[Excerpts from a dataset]

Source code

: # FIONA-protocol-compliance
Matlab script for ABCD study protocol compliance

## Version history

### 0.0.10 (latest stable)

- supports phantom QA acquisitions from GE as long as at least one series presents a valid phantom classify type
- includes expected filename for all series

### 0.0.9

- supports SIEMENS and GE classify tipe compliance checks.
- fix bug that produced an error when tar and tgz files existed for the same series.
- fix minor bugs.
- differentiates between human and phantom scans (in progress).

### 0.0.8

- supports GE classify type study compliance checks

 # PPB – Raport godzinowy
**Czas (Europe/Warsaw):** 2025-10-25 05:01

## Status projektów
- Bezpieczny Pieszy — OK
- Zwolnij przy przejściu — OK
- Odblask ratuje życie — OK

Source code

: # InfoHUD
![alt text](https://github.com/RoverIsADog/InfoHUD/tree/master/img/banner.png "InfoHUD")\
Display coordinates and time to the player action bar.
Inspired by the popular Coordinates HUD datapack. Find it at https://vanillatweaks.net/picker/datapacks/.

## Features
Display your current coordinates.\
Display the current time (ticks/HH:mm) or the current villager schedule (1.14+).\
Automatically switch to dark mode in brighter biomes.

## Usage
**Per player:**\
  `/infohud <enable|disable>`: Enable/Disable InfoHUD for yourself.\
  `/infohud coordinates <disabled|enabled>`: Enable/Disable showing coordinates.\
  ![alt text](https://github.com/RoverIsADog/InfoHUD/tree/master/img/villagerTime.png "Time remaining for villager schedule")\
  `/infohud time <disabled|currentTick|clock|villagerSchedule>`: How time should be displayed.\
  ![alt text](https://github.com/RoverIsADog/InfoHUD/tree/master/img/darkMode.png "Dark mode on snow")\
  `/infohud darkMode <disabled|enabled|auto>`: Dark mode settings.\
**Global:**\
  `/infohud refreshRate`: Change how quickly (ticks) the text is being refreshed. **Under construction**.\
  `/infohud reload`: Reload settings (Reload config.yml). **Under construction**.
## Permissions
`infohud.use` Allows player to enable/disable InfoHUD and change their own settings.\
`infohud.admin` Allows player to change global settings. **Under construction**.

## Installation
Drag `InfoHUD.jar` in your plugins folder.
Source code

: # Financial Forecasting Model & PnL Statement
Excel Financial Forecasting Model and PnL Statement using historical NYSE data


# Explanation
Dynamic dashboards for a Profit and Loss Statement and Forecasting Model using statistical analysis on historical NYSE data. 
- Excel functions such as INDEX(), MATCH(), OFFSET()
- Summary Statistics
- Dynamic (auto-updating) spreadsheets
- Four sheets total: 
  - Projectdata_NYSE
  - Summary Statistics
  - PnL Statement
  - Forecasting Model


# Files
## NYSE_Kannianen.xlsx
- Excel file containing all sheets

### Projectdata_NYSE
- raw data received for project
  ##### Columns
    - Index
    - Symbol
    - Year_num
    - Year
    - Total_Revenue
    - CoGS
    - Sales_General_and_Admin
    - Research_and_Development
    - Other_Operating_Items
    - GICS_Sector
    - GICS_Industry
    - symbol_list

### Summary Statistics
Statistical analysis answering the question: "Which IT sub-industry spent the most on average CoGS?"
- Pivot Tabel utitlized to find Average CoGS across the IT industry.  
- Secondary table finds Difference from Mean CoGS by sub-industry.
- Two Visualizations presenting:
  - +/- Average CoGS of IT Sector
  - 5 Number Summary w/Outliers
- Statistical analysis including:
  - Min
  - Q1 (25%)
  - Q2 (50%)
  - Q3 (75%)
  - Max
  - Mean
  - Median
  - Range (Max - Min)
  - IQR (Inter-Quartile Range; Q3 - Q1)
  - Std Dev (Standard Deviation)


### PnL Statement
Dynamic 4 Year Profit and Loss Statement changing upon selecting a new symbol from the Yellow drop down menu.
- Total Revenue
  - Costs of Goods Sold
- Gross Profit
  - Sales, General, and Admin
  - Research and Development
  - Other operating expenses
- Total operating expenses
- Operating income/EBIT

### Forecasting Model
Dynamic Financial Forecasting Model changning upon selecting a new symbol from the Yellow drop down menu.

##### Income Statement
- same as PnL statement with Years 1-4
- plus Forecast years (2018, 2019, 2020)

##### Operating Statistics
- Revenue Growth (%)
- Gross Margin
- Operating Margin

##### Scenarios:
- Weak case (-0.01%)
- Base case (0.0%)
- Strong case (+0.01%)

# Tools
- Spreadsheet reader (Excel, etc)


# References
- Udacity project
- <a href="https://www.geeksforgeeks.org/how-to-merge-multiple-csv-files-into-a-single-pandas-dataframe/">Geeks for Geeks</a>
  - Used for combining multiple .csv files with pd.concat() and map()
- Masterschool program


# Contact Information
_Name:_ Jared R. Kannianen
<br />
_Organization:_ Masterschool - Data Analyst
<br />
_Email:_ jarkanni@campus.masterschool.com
--
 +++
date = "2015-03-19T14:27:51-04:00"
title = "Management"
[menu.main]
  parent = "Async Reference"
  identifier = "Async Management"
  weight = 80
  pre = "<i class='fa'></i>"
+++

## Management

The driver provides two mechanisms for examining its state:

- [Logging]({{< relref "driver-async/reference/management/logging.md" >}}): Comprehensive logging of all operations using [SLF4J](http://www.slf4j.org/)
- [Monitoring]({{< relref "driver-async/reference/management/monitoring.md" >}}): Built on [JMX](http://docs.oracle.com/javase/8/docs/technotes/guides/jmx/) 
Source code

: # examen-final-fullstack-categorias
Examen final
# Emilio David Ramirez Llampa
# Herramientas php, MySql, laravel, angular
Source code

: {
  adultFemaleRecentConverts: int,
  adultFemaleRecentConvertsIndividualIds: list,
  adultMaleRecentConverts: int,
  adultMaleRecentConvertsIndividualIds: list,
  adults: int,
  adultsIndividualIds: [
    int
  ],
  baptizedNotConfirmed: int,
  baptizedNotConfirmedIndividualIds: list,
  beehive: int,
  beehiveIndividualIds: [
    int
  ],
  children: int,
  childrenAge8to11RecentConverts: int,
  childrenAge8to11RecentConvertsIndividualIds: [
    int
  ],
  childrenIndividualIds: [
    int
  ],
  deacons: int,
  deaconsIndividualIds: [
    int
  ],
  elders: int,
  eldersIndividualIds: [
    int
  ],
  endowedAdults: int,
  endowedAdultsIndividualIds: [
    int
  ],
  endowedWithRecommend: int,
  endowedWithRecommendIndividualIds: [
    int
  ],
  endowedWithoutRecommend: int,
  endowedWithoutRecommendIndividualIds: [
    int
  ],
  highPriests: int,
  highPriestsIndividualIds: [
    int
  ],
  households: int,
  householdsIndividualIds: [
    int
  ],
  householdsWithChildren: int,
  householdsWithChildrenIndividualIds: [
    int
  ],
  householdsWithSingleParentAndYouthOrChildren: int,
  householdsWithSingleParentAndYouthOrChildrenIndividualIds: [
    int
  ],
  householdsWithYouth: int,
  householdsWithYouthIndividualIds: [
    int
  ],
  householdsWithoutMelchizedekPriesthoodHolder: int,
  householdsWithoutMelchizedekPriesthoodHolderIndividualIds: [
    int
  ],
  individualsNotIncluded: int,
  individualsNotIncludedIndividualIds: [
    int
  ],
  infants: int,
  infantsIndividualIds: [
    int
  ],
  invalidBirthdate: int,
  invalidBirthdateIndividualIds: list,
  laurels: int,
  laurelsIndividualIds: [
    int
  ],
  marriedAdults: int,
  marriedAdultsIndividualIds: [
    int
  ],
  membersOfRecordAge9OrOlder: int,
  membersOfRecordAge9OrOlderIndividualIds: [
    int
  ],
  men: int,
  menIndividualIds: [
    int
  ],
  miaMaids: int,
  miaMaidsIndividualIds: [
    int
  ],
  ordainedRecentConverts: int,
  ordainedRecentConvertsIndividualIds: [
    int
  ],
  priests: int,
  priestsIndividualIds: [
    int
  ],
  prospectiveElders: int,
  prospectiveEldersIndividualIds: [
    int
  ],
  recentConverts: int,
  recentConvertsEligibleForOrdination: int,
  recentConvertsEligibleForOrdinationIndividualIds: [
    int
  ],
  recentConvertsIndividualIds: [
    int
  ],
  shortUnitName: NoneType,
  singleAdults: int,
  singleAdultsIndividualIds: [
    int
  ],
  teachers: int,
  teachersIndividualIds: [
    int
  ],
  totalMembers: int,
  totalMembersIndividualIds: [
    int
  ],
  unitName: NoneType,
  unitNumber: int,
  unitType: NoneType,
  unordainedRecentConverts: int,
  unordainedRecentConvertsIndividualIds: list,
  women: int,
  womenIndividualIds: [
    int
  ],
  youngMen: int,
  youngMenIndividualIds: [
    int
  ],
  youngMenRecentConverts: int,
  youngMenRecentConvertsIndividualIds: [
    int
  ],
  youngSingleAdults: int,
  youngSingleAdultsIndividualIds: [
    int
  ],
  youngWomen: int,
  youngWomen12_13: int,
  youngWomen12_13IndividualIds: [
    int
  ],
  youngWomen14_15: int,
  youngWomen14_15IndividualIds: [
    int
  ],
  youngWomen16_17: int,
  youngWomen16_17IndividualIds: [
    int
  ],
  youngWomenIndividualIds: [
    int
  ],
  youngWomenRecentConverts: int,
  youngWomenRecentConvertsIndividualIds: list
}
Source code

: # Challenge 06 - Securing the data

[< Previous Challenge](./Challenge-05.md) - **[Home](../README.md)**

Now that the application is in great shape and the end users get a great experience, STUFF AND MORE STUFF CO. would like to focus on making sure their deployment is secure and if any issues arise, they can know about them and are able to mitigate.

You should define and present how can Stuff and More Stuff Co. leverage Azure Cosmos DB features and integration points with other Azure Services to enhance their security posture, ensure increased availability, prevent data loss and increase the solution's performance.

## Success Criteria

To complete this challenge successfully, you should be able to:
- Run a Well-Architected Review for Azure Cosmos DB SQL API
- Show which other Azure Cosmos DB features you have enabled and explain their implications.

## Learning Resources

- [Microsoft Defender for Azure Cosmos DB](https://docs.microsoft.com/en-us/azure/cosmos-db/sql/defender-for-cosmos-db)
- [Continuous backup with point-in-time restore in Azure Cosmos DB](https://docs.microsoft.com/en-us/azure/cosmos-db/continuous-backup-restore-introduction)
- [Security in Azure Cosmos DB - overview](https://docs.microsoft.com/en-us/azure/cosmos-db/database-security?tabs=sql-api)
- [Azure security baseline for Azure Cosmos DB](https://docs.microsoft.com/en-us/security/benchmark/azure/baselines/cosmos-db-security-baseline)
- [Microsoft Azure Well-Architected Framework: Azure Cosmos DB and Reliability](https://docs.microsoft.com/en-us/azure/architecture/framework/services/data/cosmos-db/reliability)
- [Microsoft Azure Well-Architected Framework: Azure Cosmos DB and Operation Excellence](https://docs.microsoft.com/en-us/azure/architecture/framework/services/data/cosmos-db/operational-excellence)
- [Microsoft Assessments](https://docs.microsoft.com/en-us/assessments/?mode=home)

◆ **YOUR OBJECTIVE**
Copy out only the lines of the records above from the one with "their own settings.\" through the one with "- Excel file containing all sheets", exactly as they stand, both included.

◆ **EXERCISE OUTPUT**
`infohud.use` Allows player to enable/disable InfoHUD and change their own settings.\
`infohud.admin` Allows player to change global settings. **Under construction**.

## Installation
Drag `InfoHUD.jar` in your plugins folder.
Source code

: # Financial Forecasting Model & PnL Statement
Excel Financial Forecasting Model and PnL Statement using historical NYSE data


# Explanation
Dynamic dashboards for a Profit and Loss Statement and Forecasting Model using statistical analysis on historical NYSE data. 
- Excel functions such as INDEX(), MATCH(), OFFSET()
- Summary Statistics
- Dynamic (auto-updating) spreadsheets
- Four sheets total: 
  - Projectdata_NYSE
  - Summary Statistics
  - PnL Statement
  - Forecasting Model


# Files
## NYSE_Kannianen.xlsx
- Excel file containing all sheets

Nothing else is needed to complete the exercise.